Romney’s final record on economic growth and job creation has also come under fire.
“While Romney did pursue a few pro-growth policies,” Baldwin asserted, “he also initiated a host of tax and fee increases, bashed the Bush tax cuts, raised the minimum wage, engaged in pork spending [and] failed to pass any broad-based tax cuts, unlike his GOP predecessors.”
Tuerck says however, that to his credit, Romney attempted to get the personal state income tax rate lowered Tuerck explains that the voters passed a referendum in 2000 to cut the rate from 5.95 percent to 5 percent, a move that was later reversed by the Massachusetts Legislature.
“It’s much to his credit that he tried to get the Legislature, although unsuccessfully, to cut the rate back down to five percent,” Tuerck said.

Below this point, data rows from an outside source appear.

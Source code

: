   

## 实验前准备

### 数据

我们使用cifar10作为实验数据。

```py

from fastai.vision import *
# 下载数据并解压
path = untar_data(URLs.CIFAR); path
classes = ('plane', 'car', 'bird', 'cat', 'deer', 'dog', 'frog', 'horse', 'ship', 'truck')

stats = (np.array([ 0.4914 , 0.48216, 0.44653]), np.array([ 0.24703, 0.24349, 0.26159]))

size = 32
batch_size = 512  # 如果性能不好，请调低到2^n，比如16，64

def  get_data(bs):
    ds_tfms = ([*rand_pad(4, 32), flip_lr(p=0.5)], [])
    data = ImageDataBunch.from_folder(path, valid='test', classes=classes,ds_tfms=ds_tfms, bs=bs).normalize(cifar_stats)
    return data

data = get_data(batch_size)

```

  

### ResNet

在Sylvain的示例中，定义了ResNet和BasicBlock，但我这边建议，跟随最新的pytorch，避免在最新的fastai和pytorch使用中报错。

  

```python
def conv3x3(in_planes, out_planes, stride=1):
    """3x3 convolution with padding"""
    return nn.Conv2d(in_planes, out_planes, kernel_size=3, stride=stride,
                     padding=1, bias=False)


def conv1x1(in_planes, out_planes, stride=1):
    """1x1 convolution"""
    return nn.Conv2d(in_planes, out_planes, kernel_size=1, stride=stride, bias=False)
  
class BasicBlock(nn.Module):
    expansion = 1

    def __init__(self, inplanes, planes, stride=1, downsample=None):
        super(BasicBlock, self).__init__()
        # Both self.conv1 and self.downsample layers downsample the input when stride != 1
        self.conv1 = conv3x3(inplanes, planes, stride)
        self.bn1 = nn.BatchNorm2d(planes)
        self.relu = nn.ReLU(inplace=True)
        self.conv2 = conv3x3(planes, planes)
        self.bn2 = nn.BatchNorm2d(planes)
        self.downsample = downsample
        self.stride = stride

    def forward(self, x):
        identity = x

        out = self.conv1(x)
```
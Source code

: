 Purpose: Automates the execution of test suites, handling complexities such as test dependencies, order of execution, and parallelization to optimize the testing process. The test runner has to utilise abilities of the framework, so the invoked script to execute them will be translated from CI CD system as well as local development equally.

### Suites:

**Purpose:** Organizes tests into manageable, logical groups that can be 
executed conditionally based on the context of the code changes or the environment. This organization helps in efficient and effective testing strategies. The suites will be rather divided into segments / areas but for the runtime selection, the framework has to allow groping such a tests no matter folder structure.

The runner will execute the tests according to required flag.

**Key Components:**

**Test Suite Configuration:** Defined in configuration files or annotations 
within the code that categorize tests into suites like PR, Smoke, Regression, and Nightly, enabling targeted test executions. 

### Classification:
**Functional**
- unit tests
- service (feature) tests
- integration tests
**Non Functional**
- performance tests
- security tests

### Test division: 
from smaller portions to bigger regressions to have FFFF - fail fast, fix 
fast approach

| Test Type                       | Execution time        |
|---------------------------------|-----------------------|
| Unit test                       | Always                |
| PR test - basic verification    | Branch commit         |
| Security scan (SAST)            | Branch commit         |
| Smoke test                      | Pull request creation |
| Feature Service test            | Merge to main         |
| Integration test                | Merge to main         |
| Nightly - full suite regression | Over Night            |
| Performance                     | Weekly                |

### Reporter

Tuerck contends that on balance, Romney deserves neither the credit nor the blame for Massachusetts’ economy.
“The Massachusetts economy is generally strong. It was before he took office. It continued to be while he was in office, and it continues to today to be relatively strong compared to the rest of the country,” Tuerck said.
“Romney correctly points out that he had a low unemployment rate on his watch, and right now the state has a low unemployment rate compared to the rest of the country,” Tuerck said.
A Bureau of Labor Statistics chart of the seasonally adjusted unemployment rate shows that the unemployment rate for Massachusetts never went above six percent while Romney was governor.
Romney left office in January 2007. The Massachusetts rate stands at about 7 percent after a reaching a 2010 high of about 8.5 percent.
Tuerck says that the Massachusetts economy functions mostly outside the reach of the governor’s power: “I would say that Romney is not to be blamed for what can be seen as lackluster job creation, nor is he to be given credit for the continued strength of the state’s economy through his administration.”
“Nor is he to be given credit,” is putting it mildly according to Baldwin, who argues that Romney’s real record in Massachusetts is nothing on which the former governor should campaign.
“To be frank, Romney’s economic record was not as solid as he and many conservative leaders would like people to believe,” Baldwin said. “By the time he left office, he presided over an economy that, judged by any measure, such as job creation, was near the bottom of the country.